**WORK REQUIRED:**
Give back a single number: the count of lines in the data that contain the string "Current".

[WORKING DATA Boundary: Start]

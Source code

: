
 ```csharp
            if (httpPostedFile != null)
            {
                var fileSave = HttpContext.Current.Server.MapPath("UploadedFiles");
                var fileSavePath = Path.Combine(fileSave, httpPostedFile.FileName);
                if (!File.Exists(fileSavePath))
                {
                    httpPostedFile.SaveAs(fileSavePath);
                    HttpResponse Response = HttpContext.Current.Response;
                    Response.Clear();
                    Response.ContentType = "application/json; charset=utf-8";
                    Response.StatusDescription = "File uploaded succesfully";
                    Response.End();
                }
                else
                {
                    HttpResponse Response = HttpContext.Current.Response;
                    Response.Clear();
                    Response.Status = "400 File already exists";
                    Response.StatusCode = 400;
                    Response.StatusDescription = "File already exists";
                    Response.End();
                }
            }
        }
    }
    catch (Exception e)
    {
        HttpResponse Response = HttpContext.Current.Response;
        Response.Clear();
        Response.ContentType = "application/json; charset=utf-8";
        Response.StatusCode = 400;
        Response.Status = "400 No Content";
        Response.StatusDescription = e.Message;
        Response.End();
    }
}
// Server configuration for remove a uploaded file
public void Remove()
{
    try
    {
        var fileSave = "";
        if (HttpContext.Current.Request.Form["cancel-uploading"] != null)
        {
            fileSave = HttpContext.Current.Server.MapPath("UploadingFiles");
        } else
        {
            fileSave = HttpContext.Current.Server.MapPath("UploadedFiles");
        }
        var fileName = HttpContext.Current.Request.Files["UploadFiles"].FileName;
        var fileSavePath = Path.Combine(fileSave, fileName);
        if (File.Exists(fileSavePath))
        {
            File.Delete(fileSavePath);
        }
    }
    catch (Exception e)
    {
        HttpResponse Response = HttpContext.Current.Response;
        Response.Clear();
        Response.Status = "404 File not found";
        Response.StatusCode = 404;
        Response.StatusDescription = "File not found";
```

[WORKING DATA Boundary: End]
[WORKING DATA Boundary: Start]

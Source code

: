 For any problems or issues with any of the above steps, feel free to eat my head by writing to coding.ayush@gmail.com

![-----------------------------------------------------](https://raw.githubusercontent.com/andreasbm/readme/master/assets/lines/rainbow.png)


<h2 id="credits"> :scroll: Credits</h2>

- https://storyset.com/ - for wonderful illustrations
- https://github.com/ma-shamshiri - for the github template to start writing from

[WORKING DATA Boundary: End]

**ANSWER SECTION:**
9